─── The records

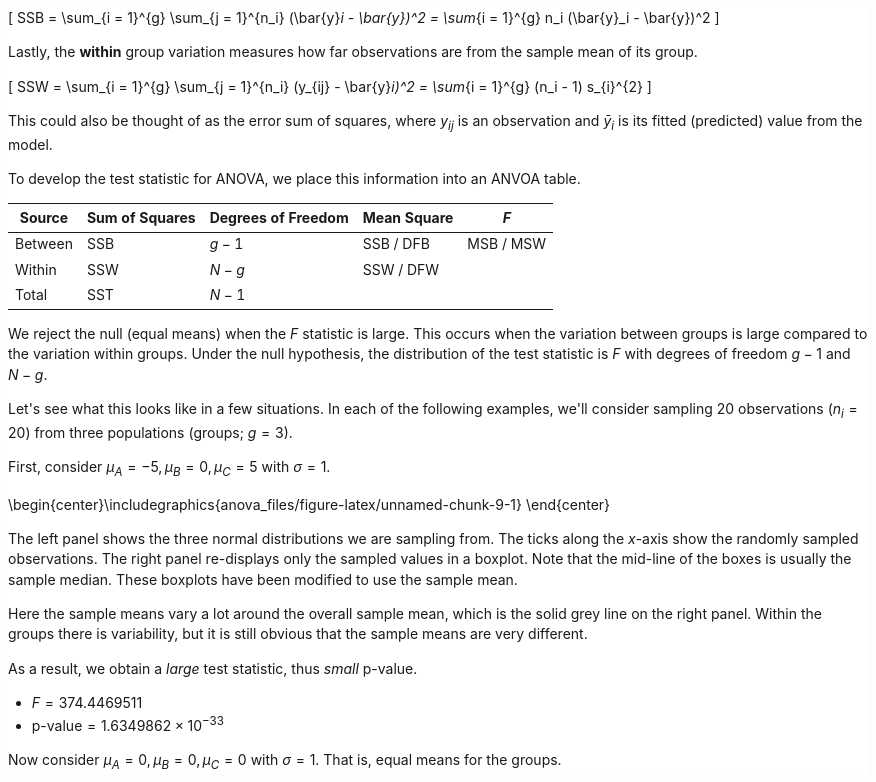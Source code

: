 \[
SSB = \sum_{i = 1}^{g} \sum_{j = 1}^{n_i} (\bar{y}_i - \bar{y})^2 = \sum_{i = 1}^{g} n_i (\bar{y}_i - \bar{y})^2
\]

Lastly, the **within** group variation measures how far observations are from the sample mean of its group.

\[
SSW = \sum_{i = 1}^{g} \sum_{j = 1}^{n_i} (y_{ij} - \bar{y}_i)^2 = \sum_{i = 1}^{g} (n_i - 1) s_{i}^{2}
\]

This could also be thought of as the error sum of squares, where $y_{ij}$ is an observation and $\bar{y}_i$ is its fitted (predicted) value from the model. 

To develop the test statistic for ANOVA, we place this information into an ANVOA table.

| Source  | Sum of Squares | Degrees of Freedom | Mean Square | $F$         |
|---------|--------------|----------------|------------|-------------|
| Between | SSB            | $g - 1$            | SSB / DFB | MSB / MSW |
| Within  | SSW            | $N - g$            | SSW / DFW |             |
| Total   | SST            | $N - 1$            |             |             |

We reject the null (equal means) when the $F$ statistic is large. This occurs when the variation between groups is large compared to the variation within groups. Under the null hypothesis, the distribution of the test statistic is $F$ with degrees of freedom $g - 1$ and $N - g$.









Let's see what this looks like in a few situations. In each of the following examples, we'll consider sampling 20 observations ($n_i = 20$) from three populations (groups; $g = 3$).

First, consider $\mu_A = -5, \mu_B = 0, \mu_C = 5$ with $\sigma = 1$.


\begin{center}\includegraphics{anova_files/figure-latex/unnamed-chunk-9-1} \end{center}

The left panel shows the three normal distributions we are sampling from. The ticks along the $x$-axis show the randomly sampled observations. The right panel re-displays only the sampled values in a boxplot. Note that the mid-line of the boxes is usually the sample median. These boxplots have been modified to use the sample mean.

Here the sample means vary a lot around the overall sample mean, which is the solid grey line on the right panel. Within the groups there is variability, but it is still obvious that the sample means are very different.

As a result, we obtain a *large* test statistic, thus *small* p-value. 

- $F = 374.4469511$
- $\text{p-value} = \ensuremath{1.6349862\times 10^{-33}}$

Now consider $\mu_A = 0, \mu_B = 0, \mu_C = 0$ with $\sigma = 1$. That is, equal means for the groups.
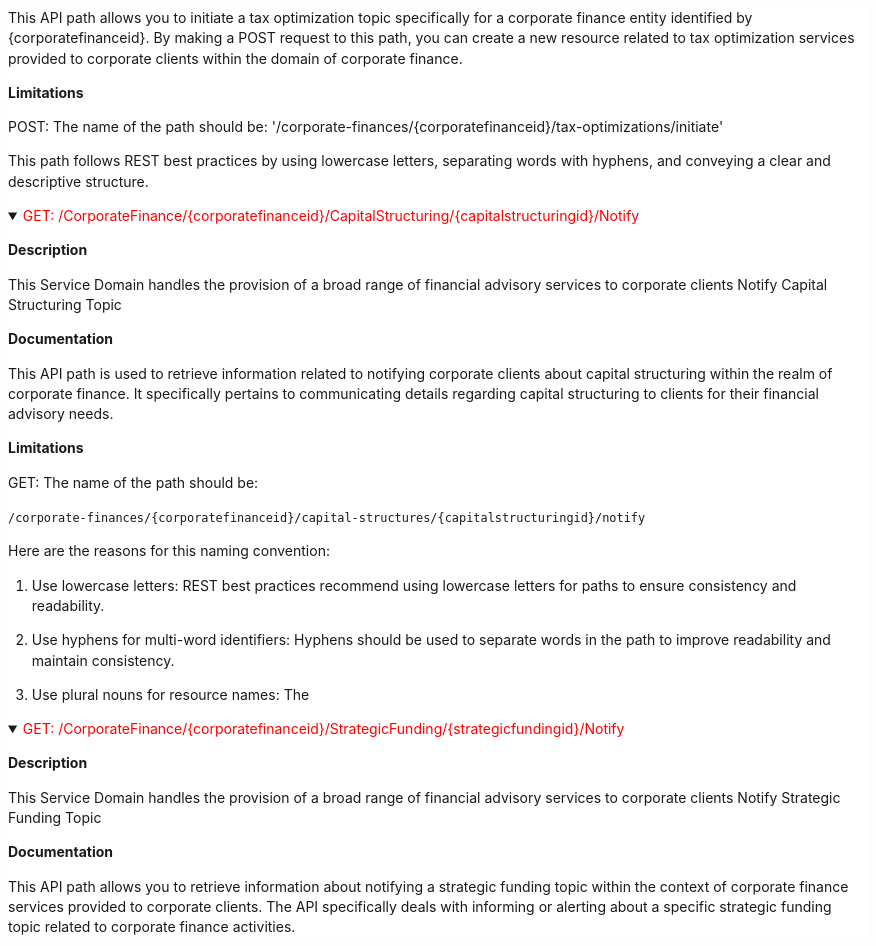   This API path allows you to initiate a tax optimization topic specifically for a corporate finance entity identified by {corporatefinanceid}. By making a POST request to this path, you can create a new resource related to tax optimization services provided to corporate clients within the domain of corporate finance.

  **Limitations**

  POST: The name of the path should be:
'/corporate-finances/{corporatefinanceid}/tax-optimizations/initiate'

This path follows REST best practices by using lowercase letters, separating words with hyphens, and conveying a clear and descriptive structure.

</details>

<details open>
  <summary><span style='color:red;'>GET: /CorporateFinance/{corporatefinanceid}/CapitalStructuring/{capitalstructuringid}/Notify</span></summary>

  **Description**

  This Service Domain handles the provision of a broad range of financial advisory services to corporate clients Notify Capital Structuring Topic

  **Documentation**

  This API path is used to retrieve information related to notifying corporate clients about capital structuring within the realm of corporate finance. It specifically pertains to communicating details regarding capital structuring to clients for their financial advisory needs.

  **Limitations**

  GET: The name of the path should be:

`/corporate-finances/{corporatefinanceid}/capital-structures/{capitalstructuringid}/notify`

Here are the reasons for this naming convention:

1. Use lowercase letters: REST best practices recommend using lowercase letters for paths to ensure consistency and readability.

2. Use hyphens for multi-word identifiers: Hyphens should be used to separate words in the path to improve readability and maintain consistency.

3. Use plural nouns for resource names: The

</details>

<details open>
  <summary><span style='color:red;'>GET: /CorporateFinance/{corporatefinanceid}/StrategicFunding/{strategicfundingid}/Notify</span></summary>

  **Description**

  This Service Domain handles the provision of a broad range of financial advisory services to corporate clients Notify Strategic Funding Topic

  **Documentation**

  This API path allows you to retrieve information about notifying a strategic funding topic within the context of corporate finance services provided to corporate clients. The API specifically deals with informing or alerting about a specific strategic funding topic related to corporate finance activities.
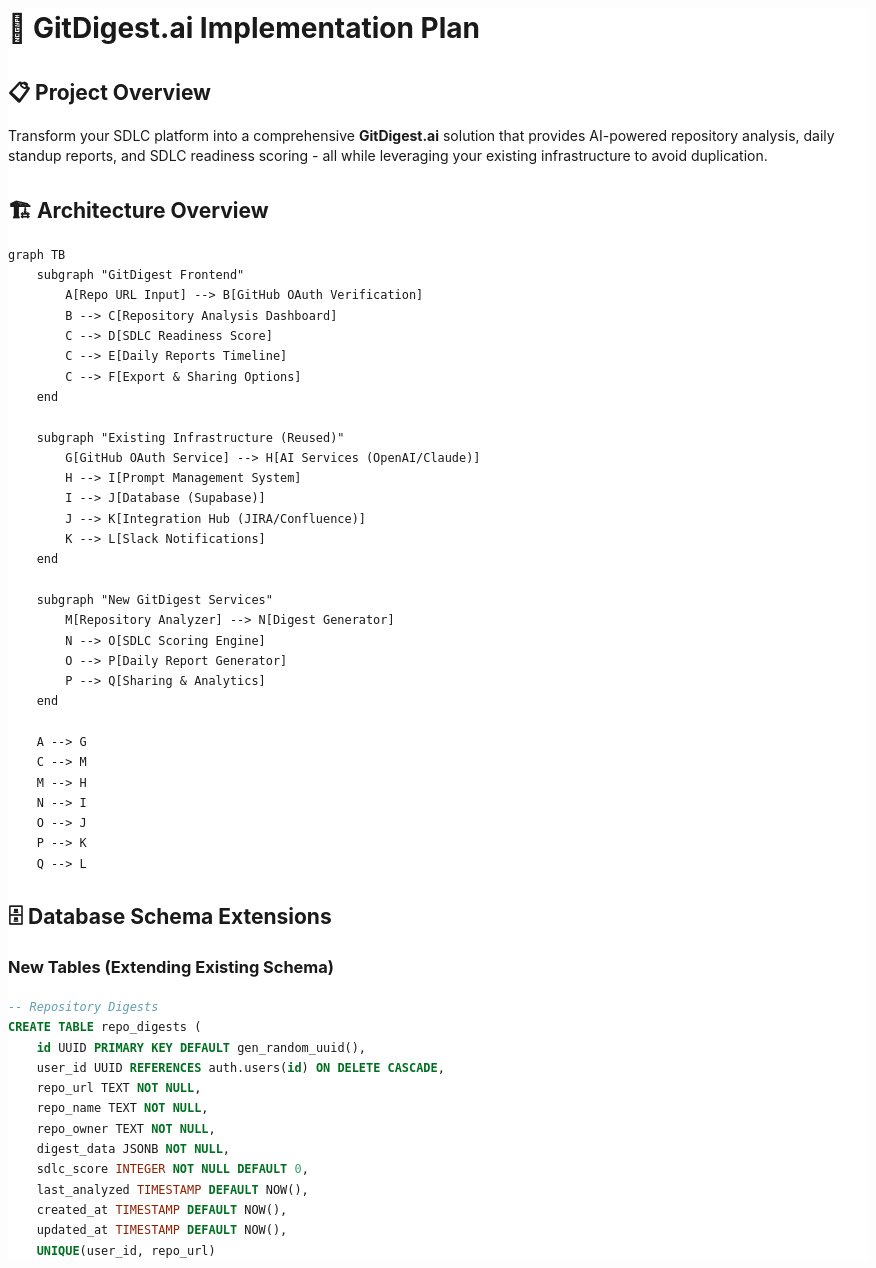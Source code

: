 # 🎯 GitDigest.ai Implementation Plan

## 📋 Project Overview

Transform your SDLC platform into a comprehensive **GitDigest.ai** solution that provides AI-powered repository analysis, daily standup reports, and SDLC readiness scoring - all while leveraging your existing infrastructure to avoid duplication.

## 🏗️ Architecture Overview

```mermaid
graph TB
    subgraph "GitDigest Frontend"
        A[Repo URL Input] --> B[GitHub OAuth Verification]
        B --> C[Repository Analysis Dashboard]
        C --> D[SDLC Readiness Score]
        C --> E[Daily Reports Timeline]
        C --> F[Export & Sharing Options]
    end
    
    subgraph "Existing Infrastructure (Reused)"
        G[GitHub OAuth Service] --> H[AI Services (OpenAI/Claude)]
        H --> I[Prompt Management System]
        I --> J[Database (Supabase)]
        J --> K[Integration Hub (JIRA/Confluence)]
        K --> L[Slack Notifications]
    end
    
    subgraph "New GitDigest Services"
        M[Repository Analyzer] --> N[Digest Generator]
        N --> O[SDLC Scoring Engine]
        O --> P[Daily Report Generator]
        P --> Q[Sharing & Analytics]
    end
    
    A --> G
    C --> M
    M --> H
    N --> I
    O --> J
    P --> K
    Q --> L
```

## 🗄️ Database Schema Extensions

### New Tables (Extending Existing Schema)

```sql
-- Repository Digests
CREATE TABLE repo_digests (
    id UUID PRIMARY KEY DEFAULT gen_random_uuid(),
    user_id UUID REFERENCES auth.users(id) ON DELETE CASCADE,
    repo_url TEXT NOT NULL,
    repo_name TEXT NOT NULL,
    repo_owner TEXT NOT NULL,
    digest_data JSONB NOT NULL,
    sdlc_score INTEGER NOT NULL DEFAULT 0,
    last_analyzed TIMESTAMP DEFAULT NOW(),
    created_at TIMESTAMP DEFAULT NOW(),
    updated_at TIMESTAMP DEFAULT NOW(),
    UNIQUE(user_id, repo_url)
```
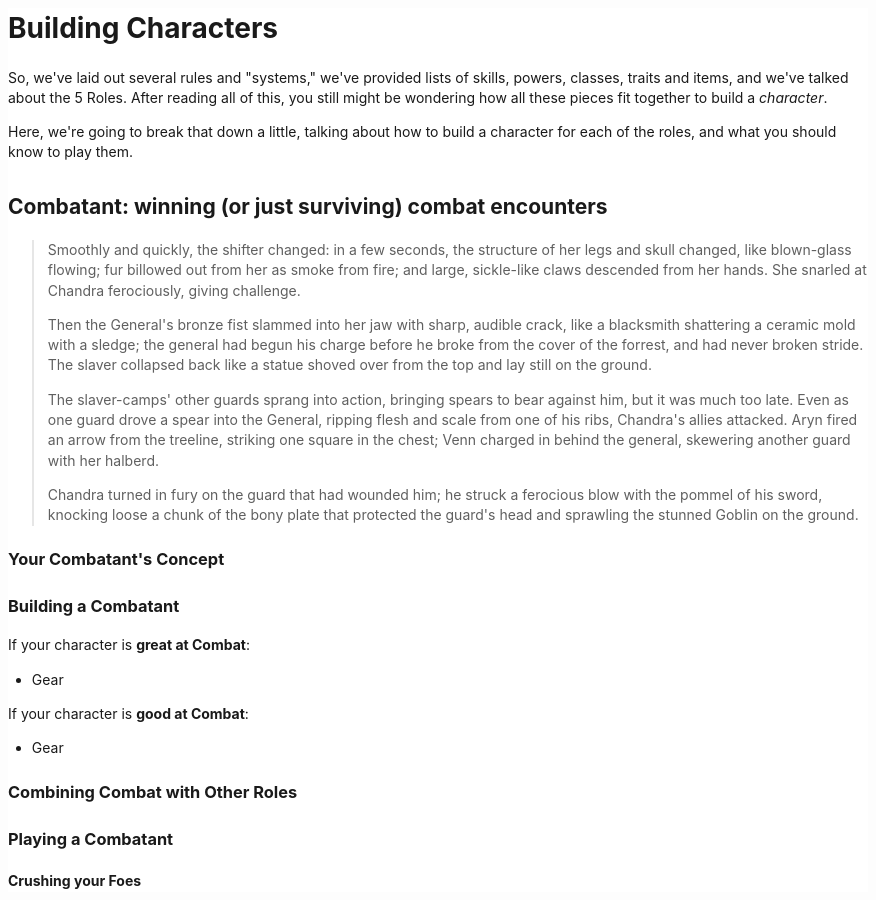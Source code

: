 # Building Characters

So, we've laid out several rules and "systems," we've provided lists of skills, powers, classes, traits and items, and we've talked about the 5 Roles.
After reading all of this, you still might be wondering how all these pieces fit together to build a *character*.

Here, we're going to break that down a little, talking about how to build a character for each of the roles, and what you should know to play them.

## Combatant: winning (or just surviving) combat encounters

> Smoothly and quickly, the shifter changed: in a few seconds, the structure of her legs and skull changed, like blown-glass flowing; fur billowed out from her as smoke from fire; and large, sickle-like claws descended from her hands.
> She snarled at Chandra ferociously, giving challenge.
>
> Then the General's bronze fist slammed into her jaw with sharp, audible crack, like a blacksmith shattering a ceramic mold with a sledge; the general had begun his charge before he broke from the cover of the forrest, and had never broken stride.
> The slaver collapsed back like a statue shoved over from the top and lay still on the ground.
>
> The slaver-camps' other guards sprang into action, bringing spears to bear against him, but it was much too late.
> Even as one guard drove a spear into the General, ripping flesh and scale from one of his ribs, Chandra's allies attacked.
> Aryn fired an arrow from the treeline, striking one square in the chest; Venn charged in behind the general, skewering another guard with her halberd.
>
> Chandra turned in fury on the guard that had wounded him; he struck a ferocious blow with the pommel of his sword, knocking loose a chunk of the bony plate that protected the guard's head and sprawling the stunned Goblin on the ground.


### Your Combatant's Concept

### Building a Combatant

If your character is **great at Combat**:

- Gear

If your character is **good at Combat**:

- Gear

### Combining Combat with Other Roles

### Playing a Combatant

#### Crushing your Foes
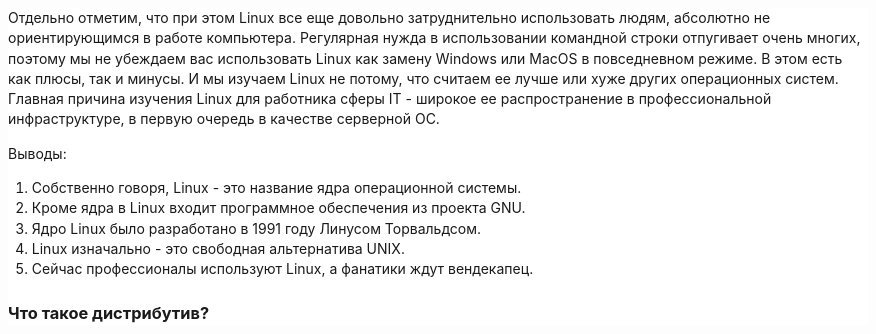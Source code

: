 Отдельно отметим, что при этом Linux все еще довольно затруднительно использовать людям, абсолютно не ориентирующимся в работе компьютера. Регулярная нужда в использовании командной строки отпугивает очень многих, поэтому мы не убеждаем вас использовать Linux как замену Windows или MacOS в повседневном режиме. В этом есть как плюсы, так и минусы. И мы изучаем Linux не потому, что считаем ее лучше или хуже других операционных систем. Главная причина изучения Linux для работника сферы IT - широкое ее распространение в профессиональной инфраструктуре, в первую очередь в качестве серверной ОС.


Выводы:



1. Собственно говоря, Linux - это название ядра операционной системы.
2. Кроме ядра в Linux входит программное обеспечения из проекта GNU.
3. Ядро Linux было разработано в 1991 году Линусом Торвальдсом.
4. Linux изначально - это свободная альтернатива UNIX.
5. Сейчас профессионалы используют Linux, а фанатики ждут вендекапец.


### Что такое дистрибутив?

──────

### Exercise objective
Write back word for word every line in the entries above from the one with "GET: The name" to the one with "## 📋 Project Overview", ends included, and none of the pictures.

### Answer space
  GET: The name of the path should be:

`/corporate-finances/{corporatefinanceid}/capital-structures/{capitalstructuringid}/notify`

Here are the reasons for this naming convention:

1. Use lowercase letters: REST best practices recommend using lowercase letters for paths to ensure consistency and readability.

2. Use hyphens for multi-word identifiers: Hyphens should be used to separate words in the path to improve readability and maintain consistency.

3. Use plural nouns for resource names: The

</details>

<details open>
  <summary><span style='color:red;'>GET: /CorporateFinance/{corporatefinanceid}/StrategicFunding/{strategicfundingid}/Notify</span></summary>

  **Description**

  This Service Domain handles the provision of a broad range of financial advisory services to corporate clients Notify Strategic Funding Topic

  **Documentation**

  This API path allows you to retrieve information about notifying a strategic funding topic within the context of corporate finance services provided to corporate clients. The API specifically deals with informing or alerting about a specific strategic funding topic related to corporate finance activities.
Source code

: # 🎯 GitDigest.ai Implementation Plan

## 📋 Project Overview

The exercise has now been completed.